- **What this task involves**
For the records below, print the lines from the line with "latency of e.g." through the line with "outliers and noise" exactly as written; include both end lines and exclude the rest.

- **Exercise inputs**
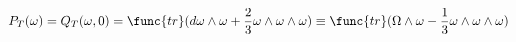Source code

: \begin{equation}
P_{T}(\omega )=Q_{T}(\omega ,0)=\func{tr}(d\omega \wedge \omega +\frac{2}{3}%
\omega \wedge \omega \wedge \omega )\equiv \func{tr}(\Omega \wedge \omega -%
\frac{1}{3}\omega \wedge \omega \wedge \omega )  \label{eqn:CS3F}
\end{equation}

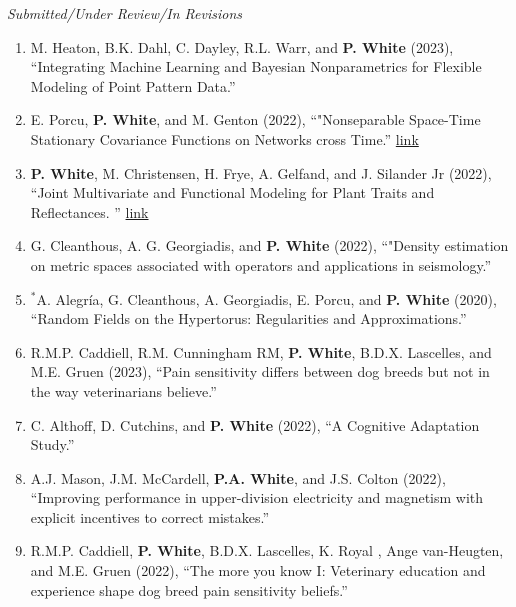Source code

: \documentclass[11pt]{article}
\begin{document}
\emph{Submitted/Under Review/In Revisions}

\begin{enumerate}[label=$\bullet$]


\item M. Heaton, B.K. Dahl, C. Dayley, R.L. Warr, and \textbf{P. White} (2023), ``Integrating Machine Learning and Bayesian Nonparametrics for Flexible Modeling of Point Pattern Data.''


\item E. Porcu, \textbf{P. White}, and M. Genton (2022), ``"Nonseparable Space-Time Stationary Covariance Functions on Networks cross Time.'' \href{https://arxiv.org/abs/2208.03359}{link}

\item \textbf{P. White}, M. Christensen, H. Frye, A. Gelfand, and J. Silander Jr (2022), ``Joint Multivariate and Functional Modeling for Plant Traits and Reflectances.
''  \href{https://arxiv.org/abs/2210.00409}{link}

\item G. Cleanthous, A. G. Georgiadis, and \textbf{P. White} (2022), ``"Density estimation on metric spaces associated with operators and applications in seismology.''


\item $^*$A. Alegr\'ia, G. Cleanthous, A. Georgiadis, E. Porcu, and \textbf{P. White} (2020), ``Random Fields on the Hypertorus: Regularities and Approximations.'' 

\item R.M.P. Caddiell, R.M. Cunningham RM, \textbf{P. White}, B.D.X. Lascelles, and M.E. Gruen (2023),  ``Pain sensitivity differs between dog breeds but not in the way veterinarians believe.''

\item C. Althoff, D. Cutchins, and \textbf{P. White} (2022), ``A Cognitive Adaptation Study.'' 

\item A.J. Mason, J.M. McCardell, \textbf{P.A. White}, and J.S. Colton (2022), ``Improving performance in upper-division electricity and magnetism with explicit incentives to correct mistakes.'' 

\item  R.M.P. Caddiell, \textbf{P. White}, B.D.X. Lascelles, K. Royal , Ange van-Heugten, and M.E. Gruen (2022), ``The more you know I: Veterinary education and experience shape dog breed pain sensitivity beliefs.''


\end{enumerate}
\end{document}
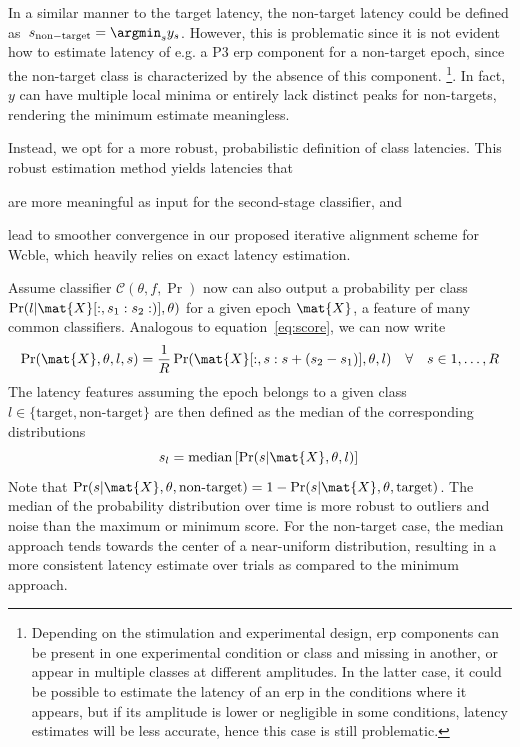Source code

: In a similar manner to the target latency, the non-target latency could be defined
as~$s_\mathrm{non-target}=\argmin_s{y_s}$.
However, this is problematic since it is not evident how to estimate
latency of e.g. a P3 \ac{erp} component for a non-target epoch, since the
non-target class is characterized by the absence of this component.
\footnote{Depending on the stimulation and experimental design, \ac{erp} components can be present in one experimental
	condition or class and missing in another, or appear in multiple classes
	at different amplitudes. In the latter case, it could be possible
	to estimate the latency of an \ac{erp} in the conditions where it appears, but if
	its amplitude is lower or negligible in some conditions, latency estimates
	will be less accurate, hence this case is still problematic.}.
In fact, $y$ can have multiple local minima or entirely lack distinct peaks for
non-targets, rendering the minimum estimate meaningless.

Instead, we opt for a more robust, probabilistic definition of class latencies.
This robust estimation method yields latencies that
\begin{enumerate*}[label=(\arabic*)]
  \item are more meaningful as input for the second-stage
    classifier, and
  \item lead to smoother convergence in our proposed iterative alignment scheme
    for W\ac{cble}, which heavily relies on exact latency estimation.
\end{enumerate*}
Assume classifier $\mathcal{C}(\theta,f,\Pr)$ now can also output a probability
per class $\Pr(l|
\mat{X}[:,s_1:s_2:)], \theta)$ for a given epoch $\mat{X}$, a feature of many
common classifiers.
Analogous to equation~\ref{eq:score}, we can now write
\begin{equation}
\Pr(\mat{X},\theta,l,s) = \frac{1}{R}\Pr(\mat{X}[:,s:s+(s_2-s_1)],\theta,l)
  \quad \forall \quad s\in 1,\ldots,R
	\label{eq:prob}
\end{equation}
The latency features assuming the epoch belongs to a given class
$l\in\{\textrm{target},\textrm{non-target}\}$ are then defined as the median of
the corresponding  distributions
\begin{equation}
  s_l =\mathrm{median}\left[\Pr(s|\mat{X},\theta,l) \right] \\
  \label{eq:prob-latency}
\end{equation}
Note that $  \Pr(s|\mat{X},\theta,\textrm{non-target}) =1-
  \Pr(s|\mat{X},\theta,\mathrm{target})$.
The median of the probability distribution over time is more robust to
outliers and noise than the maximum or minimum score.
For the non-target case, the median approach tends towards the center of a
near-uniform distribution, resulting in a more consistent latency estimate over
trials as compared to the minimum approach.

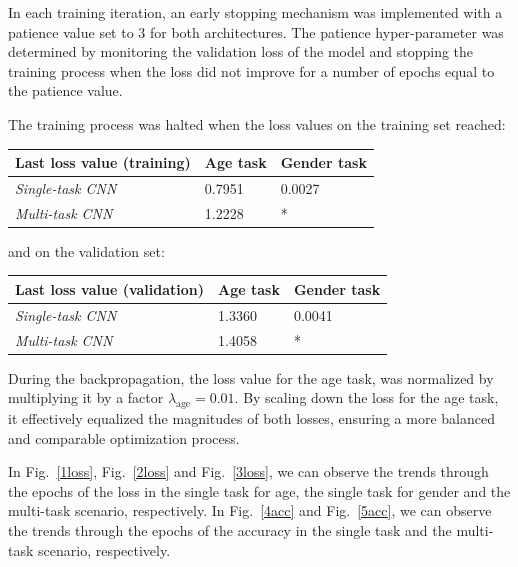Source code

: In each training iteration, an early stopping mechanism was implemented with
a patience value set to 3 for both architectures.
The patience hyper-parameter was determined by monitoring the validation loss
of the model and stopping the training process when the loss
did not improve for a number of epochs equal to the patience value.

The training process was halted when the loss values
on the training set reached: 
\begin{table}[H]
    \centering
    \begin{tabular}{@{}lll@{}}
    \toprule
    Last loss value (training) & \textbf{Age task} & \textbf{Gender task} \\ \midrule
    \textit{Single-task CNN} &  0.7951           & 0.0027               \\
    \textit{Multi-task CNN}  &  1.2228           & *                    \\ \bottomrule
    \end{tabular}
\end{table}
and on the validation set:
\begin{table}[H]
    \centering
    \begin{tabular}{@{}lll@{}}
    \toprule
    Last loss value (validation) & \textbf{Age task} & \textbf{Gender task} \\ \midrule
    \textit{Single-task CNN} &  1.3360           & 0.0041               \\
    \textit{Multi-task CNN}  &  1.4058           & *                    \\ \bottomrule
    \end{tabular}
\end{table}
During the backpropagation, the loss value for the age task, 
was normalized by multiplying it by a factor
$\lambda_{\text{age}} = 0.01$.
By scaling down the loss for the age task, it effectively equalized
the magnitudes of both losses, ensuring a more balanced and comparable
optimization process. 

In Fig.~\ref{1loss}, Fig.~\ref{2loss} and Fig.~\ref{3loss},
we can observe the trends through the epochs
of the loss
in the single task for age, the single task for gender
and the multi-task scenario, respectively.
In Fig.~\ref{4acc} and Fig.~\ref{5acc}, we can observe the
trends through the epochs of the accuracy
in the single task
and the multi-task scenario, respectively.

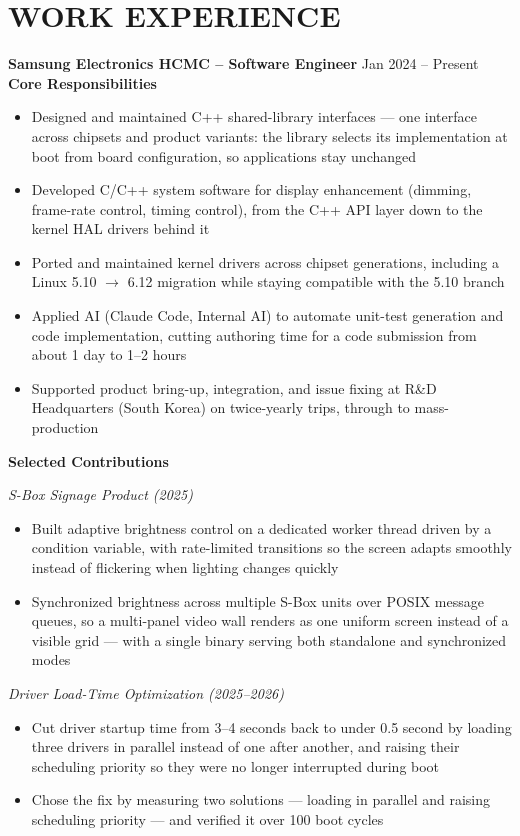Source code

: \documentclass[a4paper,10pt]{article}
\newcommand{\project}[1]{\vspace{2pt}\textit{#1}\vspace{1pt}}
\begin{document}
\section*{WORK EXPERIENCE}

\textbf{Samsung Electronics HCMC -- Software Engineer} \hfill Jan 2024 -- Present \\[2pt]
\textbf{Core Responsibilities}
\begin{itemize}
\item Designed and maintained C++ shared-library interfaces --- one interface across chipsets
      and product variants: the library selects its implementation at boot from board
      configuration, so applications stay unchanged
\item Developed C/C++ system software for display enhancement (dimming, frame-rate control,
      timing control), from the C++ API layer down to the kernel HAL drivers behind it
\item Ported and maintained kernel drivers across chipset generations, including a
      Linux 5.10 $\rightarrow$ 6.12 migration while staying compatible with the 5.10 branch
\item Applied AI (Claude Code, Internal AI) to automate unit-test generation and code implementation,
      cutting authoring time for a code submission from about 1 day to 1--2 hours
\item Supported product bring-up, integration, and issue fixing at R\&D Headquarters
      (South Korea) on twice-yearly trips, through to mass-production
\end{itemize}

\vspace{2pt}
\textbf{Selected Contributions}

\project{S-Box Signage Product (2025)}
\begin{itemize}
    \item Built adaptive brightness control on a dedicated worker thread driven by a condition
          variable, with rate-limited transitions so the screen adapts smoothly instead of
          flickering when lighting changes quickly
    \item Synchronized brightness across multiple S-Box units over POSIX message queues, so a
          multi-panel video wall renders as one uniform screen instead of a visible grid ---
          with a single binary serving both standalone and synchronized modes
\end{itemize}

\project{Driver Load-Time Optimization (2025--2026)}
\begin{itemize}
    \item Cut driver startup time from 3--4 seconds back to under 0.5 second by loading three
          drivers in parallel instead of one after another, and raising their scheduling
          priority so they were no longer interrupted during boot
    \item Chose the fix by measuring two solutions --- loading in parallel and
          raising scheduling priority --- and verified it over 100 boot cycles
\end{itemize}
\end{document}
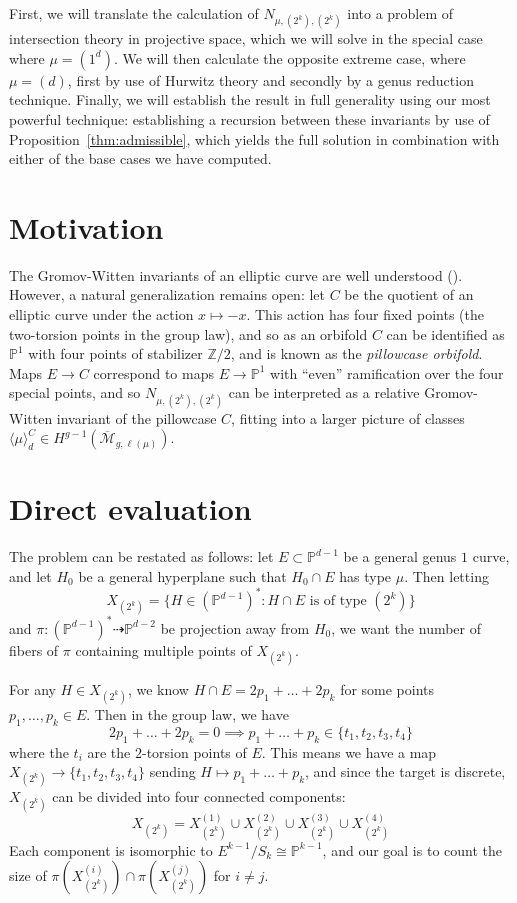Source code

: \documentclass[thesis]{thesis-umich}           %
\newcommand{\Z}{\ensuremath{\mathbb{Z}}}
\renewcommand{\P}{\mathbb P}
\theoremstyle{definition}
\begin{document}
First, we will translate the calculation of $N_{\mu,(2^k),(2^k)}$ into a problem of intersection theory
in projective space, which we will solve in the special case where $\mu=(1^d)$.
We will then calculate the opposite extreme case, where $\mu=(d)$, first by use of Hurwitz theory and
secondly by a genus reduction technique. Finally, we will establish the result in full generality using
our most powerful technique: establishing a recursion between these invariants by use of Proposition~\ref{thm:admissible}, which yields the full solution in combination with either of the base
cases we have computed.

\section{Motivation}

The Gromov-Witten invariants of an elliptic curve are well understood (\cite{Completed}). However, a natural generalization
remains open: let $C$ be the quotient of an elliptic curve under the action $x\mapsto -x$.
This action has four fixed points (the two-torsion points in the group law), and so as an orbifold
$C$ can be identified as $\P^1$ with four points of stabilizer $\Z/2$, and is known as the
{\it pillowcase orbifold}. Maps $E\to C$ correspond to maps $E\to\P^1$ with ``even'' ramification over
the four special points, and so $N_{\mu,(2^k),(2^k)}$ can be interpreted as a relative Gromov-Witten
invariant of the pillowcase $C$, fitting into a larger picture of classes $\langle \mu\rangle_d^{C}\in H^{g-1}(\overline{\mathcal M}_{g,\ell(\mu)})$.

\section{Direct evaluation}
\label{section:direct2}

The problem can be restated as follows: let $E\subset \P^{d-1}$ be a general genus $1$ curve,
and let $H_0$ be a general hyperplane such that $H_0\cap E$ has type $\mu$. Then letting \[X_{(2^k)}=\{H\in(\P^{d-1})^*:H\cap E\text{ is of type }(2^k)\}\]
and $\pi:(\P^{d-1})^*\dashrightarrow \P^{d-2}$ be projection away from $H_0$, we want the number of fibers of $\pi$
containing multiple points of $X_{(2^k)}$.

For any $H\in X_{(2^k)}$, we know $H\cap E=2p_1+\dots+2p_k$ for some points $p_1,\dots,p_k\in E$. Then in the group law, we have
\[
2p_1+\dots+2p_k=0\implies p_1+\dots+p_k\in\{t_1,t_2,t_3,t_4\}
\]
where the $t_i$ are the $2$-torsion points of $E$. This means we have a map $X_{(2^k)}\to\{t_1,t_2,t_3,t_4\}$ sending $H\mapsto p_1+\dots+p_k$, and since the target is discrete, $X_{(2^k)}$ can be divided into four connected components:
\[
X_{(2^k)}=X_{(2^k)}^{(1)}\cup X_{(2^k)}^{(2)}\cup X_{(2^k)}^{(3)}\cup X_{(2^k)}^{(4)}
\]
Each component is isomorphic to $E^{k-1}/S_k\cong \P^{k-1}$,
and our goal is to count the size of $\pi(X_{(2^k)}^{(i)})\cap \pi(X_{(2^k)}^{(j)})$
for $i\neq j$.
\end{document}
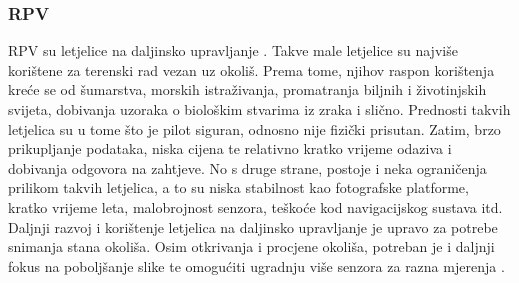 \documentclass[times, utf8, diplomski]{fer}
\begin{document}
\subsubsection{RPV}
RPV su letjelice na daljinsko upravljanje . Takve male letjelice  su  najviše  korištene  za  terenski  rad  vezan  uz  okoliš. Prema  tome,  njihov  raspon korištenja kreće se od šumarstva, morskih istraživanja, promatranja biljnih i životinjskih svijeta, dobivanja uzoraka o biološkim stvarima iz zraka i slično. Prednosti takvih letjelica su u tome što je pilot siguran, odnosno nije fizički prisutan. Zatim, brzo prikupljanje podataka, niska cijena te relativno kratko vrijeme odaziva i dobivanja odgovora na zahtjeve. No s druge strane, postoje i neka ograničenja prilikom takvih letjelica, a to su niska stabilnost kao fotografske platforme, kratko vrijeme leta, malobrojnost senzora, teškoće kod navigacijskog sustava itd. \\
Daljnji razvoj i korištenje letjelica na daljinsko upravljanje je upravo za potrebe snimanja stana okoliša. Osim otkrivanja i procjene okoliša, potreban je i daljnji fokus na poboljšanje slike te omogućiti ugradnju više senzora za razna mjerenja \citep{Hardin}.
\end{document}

- **Solution for this exercise**
latency of e.g. a P3 \ac{erp} component for a non-target epoch, since the
non-target class is characterized by the absence of this component.
\footnote{Depending on the stimulation and experimental design, \ac{erp} components can be present in one experimental
	condition or class and missing in another, or appear in multiple classes
	at different amplitudes. In the latter case, it could be possible
	to estimate the latency of an \ac{erp} in the conditions where it appears, but if
	its amplitude is lower or negligible in some conditions, latency estimates
	will be less accurate, hence this case is still problematic.}.
In fact, $y$ can have multiple local minima or entirely lack distinct peaks for
non-targets, rendering the minimum estimate meaningless.

Instead, we opt for a more robust, probabilistic definition of class latencies.
This robust estimation method yields latencies that
\begin{enumerate*}[label=(\arabic*)]
  \item are more meaningful as input for the second-stage
    classifier, and
  \item lead to smoother convergence in our proposed iterative alignment scheme
    for W\ac{cble}, which heavily relies on exact latency estimation.
\end{enumerate*}
Assume classifier $\mathcal{C}(\theta,f,\Pr)$ now can also output a probability
per class $\Pr(l|
\mat{X}[:,s_1:s_2:)], \theta)$ for a given epoch $\mat{X}$, a feature of many
common classifiers.
Analogous to equation~\ref{eq:score}, we can now write
\begin{equation}
\Pr(\mat{X},\theta,l,s) = \frac{1}{R}\Pr(\mat{X}[:,s:s+(s_2-s_1)],\theta,l)
  \quad \forall \quad s\in 1,\ldots,R
	\label{eq:prob}
\end{equation}
The latency features assuming the epoch belongs to a given class
$l\in\{\textrm{target},\textrm{non-target}\}$ are then defined as the median of
the corresponding  distributions
\begin{equation}
  s_l =\mathrm{median}\left[\Pr(s|\mat{X},\theta,l) \right] \\
  \label{eq:prob-latency}
\end{equation}
Note that $  \Pr(s|\mat{X},\theta,\textrm{non-target}) =1-
  \Pr(s|\mat{X},\theta,\mathrm{target})$.
The median of the probability distribution over time is more robust to
outliers and noise than the maximum or minimum score.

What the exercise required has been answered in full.